Edi 2: No, the only thing I know for sure is a sequence of 4 circles. I'm sure 5 is possible. 6 seems like a stretch, except in trivial cases, such as r = 1 being forced or that all of the circles pass through (0,0). Anything more than 6 will require a whole rethink of this problem. I am assuming that the centers of the circles can be mapped on the complex plane as z^n, instead of just anywhere. Also, no, the Steiner chain itself cannot ever be a solution, I was merely referring to the possibility of something like it, although I have no idea of how it would even work. I'm pretty sure the number of circles is limited, and my best guess right now is just 5.

Edit 3: See link for graphic of a sequence of 5 circles, where

z = 1.27 Cos(220) + 1.27 Sin(220) i

r = 0.87

R = 2.444

X = 0.425

Y = -0.092

This is very loosey-goosey stuff, I'm not even sure if there's an exact solution in this arrangement.

Edit 4: gianlino, where I am right now, it's 3 am in the morning. See next graphic, a nicer, more expected arrangement, but no 6. I have no idea how to bring in the 6th one. Tomorrow's Sunday.

Edit 5: 2nd pic specs:

z = 1.66 Cos(121.7) + 1.66 Sin(121.7) i

r = 1.455

R = 5.941

X = 2.483

Y = -1.565

(fixed specs on R circle)

Edit 5: 3rd pic specs:

z = 1.40 Cos(128.5) + 1.40 Sin(128.5) i

r = 1.10

R = 3.398

X = 0.989

Y = -0.253

It isn't too much trouble finding solutions where there are 5 circles tangent to a common one, maybe I'll pick one and perfect it to a higher degree of accuracy. However, getting all 6 seems hopeless, and more than 6 seems impossible. I can't visualize how it would even look.

Edit 6: Yes, it is possible, for each angle (argument), to iteratively work out a solution where the first 5 are tangent to a common circle, leaving the 6th one "hanging out". Then it's just a matter of checking out all the possible angles from 0 to 180. If the 6th one won't come in, then there is no solution that I can see. At least for the case where 3 circles are inside and 3 circles are outside the common circle tangent to all. Now, let me try a whole different approach.

Edit 7: All right, have a look at the 4th solution, 4th link:

z = 0.725 Cos(142) + 0.725 Sin(142) i

r = 0.545

R = 0.213

X = 0.036

Y = -0.0078

It looks like a 6 circle solution, but I don't believe it's a real solution.
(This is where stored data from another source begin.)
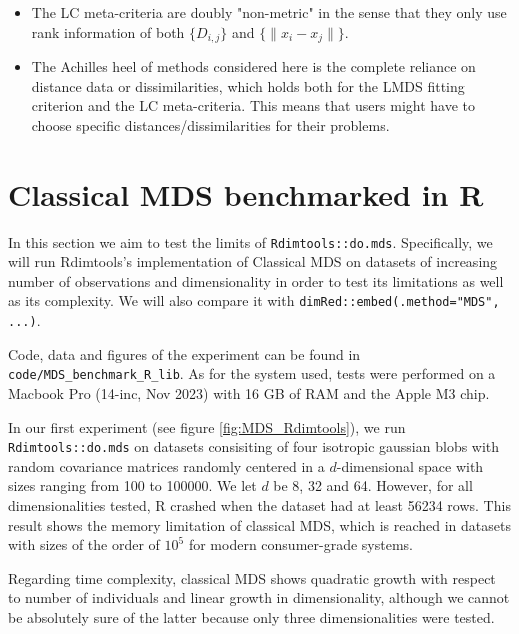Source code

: \documentclass[a4paper,12pt]{article}
\begin{document}
\begin{itemize}
    \item The LC meta-criteria are doubly "non-metric" in the sense that they only use rank information of both $\{D_{i,j}\}$ and $\{\lVert x_i-x_j \rVert\}$.
    \item The Achilles heel of methods considered here is the complete reliance on distance data or dissimilarities, which holds both for the LMDS fitting criterion and the LC meta-criteria. This means that users might have to choose specific distances/dissimilarities for their problems.
    
\end{itemize}


\pagebreak
\section{Classical MDS benchmarked in R}

In this section we aim to test the limits of \texttt{Rdimtools::do.mds}. Specifically, we will run Rdimtools's implementation of Classical MDS on datasets of increasing number of observations and dimensionality in order to test its limitations as well as its complexity. We will also compare it with \texttt{dimRed::embed(.method="MDS", ...)}.

Code, data and figures of the experiment can be found in \verb$code/MDS_benchmark_R_lib$. As for the system used, tests were performed on a Macbook Pro (14-inc, Nov 2023) with 16 GB of RAM and the Apple M3 chip.

In our first experiment (see figure \ref{fig:MDS_Rdimtools}), we run \texttt{Rdimtools::do.mds} on datasets consisiting of four isotropic gaussian blobs with random covariance matrices randomly centered in a $d$-dimensional space with sizes ranging from 100 to 100000. We let $d$ be 8, 32 and 64. However, for all dimensionalities tested, R crashed when the dataset had at least 56234 rows. This result shows the memory limitation of classical MDS, which is reached in datasets with sizes of the order of $10^5$ for modern consumer-grade systems.

Regarding time complexity, classical MDS shows quadratic growth with respect to number of individuals and linear growth in dimensionality, although we cannot be absolutely sure of the latter because only three dimensionalities were tested.
\end{document}
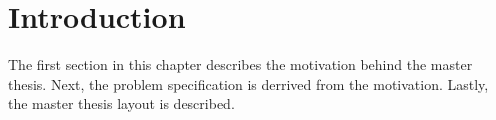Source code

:\chapter{Introduction}
\label{ch:introduction}
The first section in this chapter describes the motivation behind the master thesis.
Next, the problem specification is derrived from the motivation.
Lastly, the master thesis layout is described.




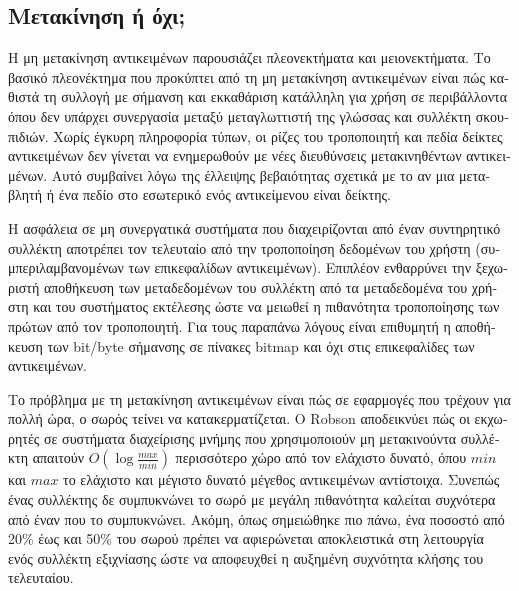 \begin{greek}
\subsection{Μετακίνηση ή όχι;}
Η μη μετακίνηση αντικειμένων παρουσιάζει πλεονεκτήματα και
μειονεκτήματα. Το βασικό πλεονέκτημα που προκύπτει από τη μη
μετακίνηση αντικειμένων είναι πώς καθιστά τη συλλογή με σήμανση
και εκκαθάριση κατάλληλη για χρήση σε περιβάλλοντα όπου δεν 
υπάρχει συνεργασία μεταξύ μεταγλωττιστή της γλώσσας και συλλέκτη
σκουπιδιών. Χωρίς έγκυρη πληροφορία τύπων, οι ρίζες του τροποποιητή
και πεδία δείκτες αντικειμένων δεν γίνεται να ενημερωθούν με 
νέες διευθύνσεις μετακινηθέντων αντικειμένων. Αυτό συμβαίνει 
λόγω της έλλειψης βεβαιότητας σχετικά με το αν μια μεταβλητή 
ή ένα πεδίο στο εσωτερικό ενός αντικείμενου είναι δείκτης. 

Η ασφάλεια σε μη συνεργατικά συστήματα που διαχειρίζονται από
έναν συντηρητικό συλλέκτη αποτρέπει τον τελευταίο από την
τροποποίηση δεδομένων του χρήστη (συμπεριλαμβανομένων των
επικεφαλίδων αντικειμένων). Επιπλέον ενθαρρύνει την ξεχωριστή
αποθήκευση των μεταδεδομένων του συλλέκτη από τα μεταδεδομένα
του χρήστη και του συστήματος εκτέλεσης ώστε να μειωθεί η
πιθανότητα τροποποίησης των πρώτων από τον τροποποιητή. Για 
τους παραπάνω λόγους είναι επιθυμητή η αποθήκευση των bit/byte
σήμανσης σε πίνακες bitmap και όχι στις επικεφαλίδες των
αντικειμένων.

Το πρόβλημα με τη μετακίνηση αντικειμένων είναι πώς σε εφαρμογές
που τρέχουν για πολλή ώρα, ο σωρός τείνει να κατακερματίζεται.
Ο Robson \cite{DBLP:journals/jacm/Robson71, DBLP:journals/jacm/Robson74}
αποδεικνύει πώς οι εκχωρητές σε συστήματα διαχείρισης μνήμης που
χρησιμοποιούν μη μετακινούντα συλλέκτη απαιτούν $O(\log{\frac{max}{min}})$
περισσότερο χώρο από τον ελάχιστο δυνατό, όπου $min$ και $max$
το ελάχιστο και μέγιστο δυνατό μέγεθος αντικειμένων αντίστοιχα.
Συνεπώς ένας συλλέκτης δε συμπυκνώνει το σωρό με μεγάλη πιθανότητα
καλείται συχνότερα από έναν που το συμπυκνώνει. Ακόμη, όπως
σημειώθηκε πιο πάνω, ένα ποσοστό από 20\% έως και 50\% του σωρού
πρέπει να αφιερώνεται αποκλειστικά στη λειτουργία ενός συλλέκτη
εξιχνίασης ώστε να αποφευχθεί η αυξημένη συχνότητα κλήσης του
τελευταίου.


\end{greek}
If it is, then there is something deeper going on that I don't understand yet.

Edit 8: Let's see if I can reverse engineer the pic you've posted. This is the kind special non-trivial case where we have exactly 6 circles sharing a common tangent circle, in an infinite sequence of sequences. The question is, are the centers of those circles of the form z^n? I'll find out, maybe later tonight or tomorrow.

The point is, there's an infinity of solutions where there are 5 circles, but it was a question whether there exists any special 6 circle solutions that aren't trivial. Now the question is, are there any more? There can only be a finite number of such solutions. I must admit this is very fascinating.

Edit 9: In order for to have self-similar sequences of sequences of circles, as depicted by your picture, the radii of the circles need an extra variable, namely radius = a r^n, not just r^n. That means 7 degrees of freedom, not 6. So, there should be an infinity of solutions in that case. Yes, that is the classic definition of a geometric progression, but I took R_n =r^n to mean that a = 1. Anyway, I think I am running out of space here, Y!A is going to truncate me soon.

Coxter's Loxodromic sequence of tangent circles Is an infinite sequence of circles arranged such that any 4 circles in the sequence are pairwise mutually tangent. That means that each circle in the sequence is tangent to the 3 circles that precede it and also to the three circles that follow it. Hence the maximum length of a geometric sequence of circles such that there exists a circle tangent to all of them and not included in sequence is 6.